*** Opening DATA ***
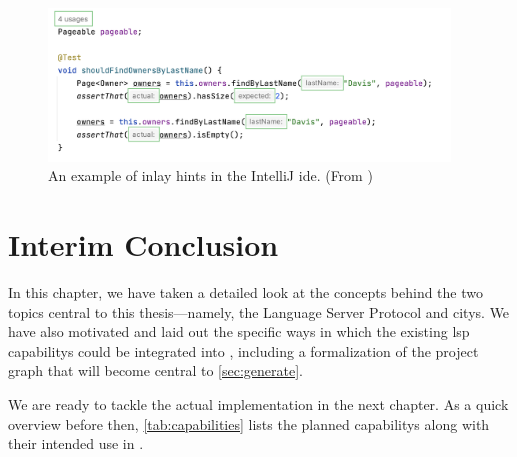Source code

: \documentclass[../thesis]{subfiles}
\begin{document}
\begin{figure}
	\begin{center}
		\includegraphics[width=0.95\textwidth]{figures/inlay_hints_example}
	\end{center}
	\caption{An example of inlay hints in the IntelliJ \gls{ide}. (From )}\label{fig:inlay}
\end{figure}


\section{Interim Conclusion}
In this chapter, we have taken a detailed look at the concepts behind the two topics central to this thesis---namely, the {Language Server Protocol} and \glspl{city}.
We have also motivated and laid out the specific ways in which the existing \gls{lsp} \glspl{capability} could be integrated into \SEE{}, including a formalization of the project graph that will become central to \cref{sec:generate}.

We are ready to tackle the actual implementation in the next chapter.
As a quick overview before then, \cref{tab:capabilities} lists the planned \glspl{capability} along with their intended use in \SEE{}.
\end{document}
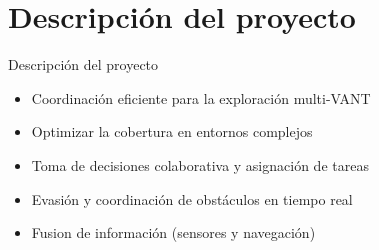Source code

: \documentclass[
	12pt, %
	aspectratio=169, %
]{beamer}
\begin{document}
\section{Descripción del proyecto}
\begin{frame}{Descripción del proyecto}
  \begin{minipage}{0.47\textwidth}
    \begin{itemize}
    \item<1-> Coordinación eficiente para la exploración multi-VANT 
    \item<2-> Optimizar la cobertura en entornos complejos
    \item<3-> Toma de decisiones colaborativa y asignación de tareas
    \item<4-> Evasión y coordinación de obstáculos en tiempo real
    \item<5-> Fusion de información (sensores y navegación)
    \end{itemize}
  \end{minipage}
  \begin{minipage}{0.5\textwidth}
\end{minipage}
\end{frame}
\end{document}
*** Closing DATA ***
YOUR TASK:
None of the pictures belong in the result. Print exactly the lines from the one containing "We are ready" through the final line of the entries.

OUTPUT FOR THIS EXERCISE:
We are ready to tackle the actual implementation in the next chapter.
As a quick overview before then, \cref{tab:capabilities} lists the planned \glspl{capability} along with their intended use in \SEE{}.
\end{document}
Source code

: \documentclass[
	12pt, %
	aspectratio=169, %
]{beamer}
\begin{document}
\section{Descripción del proyecto}
\begin{frame}{Descripción del proyecto}
  \begin{minipage}{0.47\textwidth}
    \begin{itemize}
    \item<1-> Coordinación eficiente para la exploración multi-VANT 
    \item<2-> Optimizar la cobertura en entornos complejos
    \item<3-> Toma de decisiones colaborativa y asignación de tareas
    \item<4-> Evasión y coordinación de obstáculos en tiempo real
    \item<5-> Fusion de información (sensores y navegación)
    \end{itemize}
  \end{minipage}
  \begin{minipage}{0.5\textwidth}
\end{minipage}
\end{frame}
\end{document}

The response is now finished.